Assignment: Repeat each record exactly, skipping the pictures.

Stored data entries
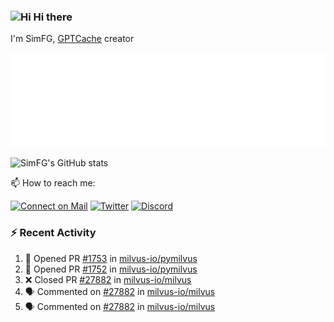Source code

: ### <img src='https://qpluspicture.oss-cn-beijing.aliyuncs.com/6LjjQA/Hi.gif' alt='Hi' width="24"/> Hi there

I'm SimFG, [GPTCache](https://github.com/zilliztech/GPTCache) creator

![Metrics 👋](/metrics.plugin.followup.user.svg)

![SimFG's GitHub stats](https://github-readme-stats.vercel.app/api?username=SimFG&show_icons=true&theme=radical&count_private=true)

📫 How to reach me:

[![Connect on Mail](https://img.shields.io/badge/Ask%20me-anything-1abc9c.svg)](mailto:1142838399@qq.com)
[![Twitter](https://img.shields.io/twitter/follow/FogSim?style=social)](https://twitter.com/FogSim)
[![Discord](https://img.shields.io/discord/1092648432495251507?label=Discord&logo=discord)](https://discord.gg/Q8C6WEjSWV)

### :zap: Recent Activity

<!--START_SECTION:activity-->
1. 💪 Opened PR [#1753](https://github.com/milvus-io/pymilvus/pull/1753) in [milvus-io/pymilvus](https://github.com/milvus-io/pymilvus)
2. 💪 Opened PR [#1752](https://github.com/milvus-io/pymilvus/pull/1752) in [milvus-io/pymilvus](https://github.com/milvus-io/pymilvus)
3. ❌ Closed PR [#27882](https://github.com/milvus-io/milvus/pull/27882) in [milvus-io/milvus](https://github.com/milvus-io/milvus)
4. 🗣 Commented on [#27882](https://github.com/milvus-io/milvus/issues/27882) in [milvus-io/milvus](https://github.com/milvus-io/milvus)
5. 🗣 Commented on [#27882](https://github.com/milvus-io/milvus/issues/27882) in [milvus-io/milvus](https://github.com/milvus-io/milvus)
<!--END_SECTION:activity-->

Solution to this exercise:
Source code

: ### <img src='https://qpluspicture.oss-cn-beijing.aliyuncs.com/6LjjQA/Hi.gif' alt='Hi' width="24"/> Hi there

I'm SimFG, [GPTCache](https://github.com/zilliztech/GPTCache) creator

![Metrics 👋](/metrics.plugin.followup.user.svg)

![SimFG's GitHub stats](https://github-readme-stats.vercel.app/api?username=SimFG&show_icons=true&theme=radical&count_private=true)

📫 How to reach me:

[![Connect on Mail](https://img.shields.io/badge/Ask%20me-anything-1abc9c.svg)](mailto:1142838399@qq.com)
[![Twitter](https://img.shields.io/twitter/follow/FogSim?style=social)](https://twitter.com/FogSim)
[![Discord](https://img.shields.io/discord/1092648432495251507?label=Discord&logo=discord)](https://discord.gg/Q8C6WEjSWV)

### :zap: Recent Activity

<!--START_SECTION:activity-->
1. 💪 Opened PR [#1753](https://github.com/milvus-io/pymilvus/pull/1753) in [milvus-io/pymilvus](https://github.com/milvus-io/pymilvus)
2. 💪 Opened PR [#1752](https://github.com/milvus-io/pymilvus/pull/1752) in [milvus-io/pymilvus](https://github.com/milvus-io/pymilvus)
3. ❌ Closed PR [#27882](https://github.com/milvus-io/milvus/pull/27882) in [milvus-io/milvus](https://github.com/milvus-io/milvus)
4. 🗣 Commented on [#27882](https://github.com/milvus-io/milvus/issues/27882) in [milvus-io/milvus](https://github.com/milvus-io/milvus)
5. 🗣 Commented on [#27882](https://github.com/milvus-io/milvus/issues/27882) in [milvus-io/milvus](https://github.com/milvus-io/milvus)
<!--END_SECTION:activity-->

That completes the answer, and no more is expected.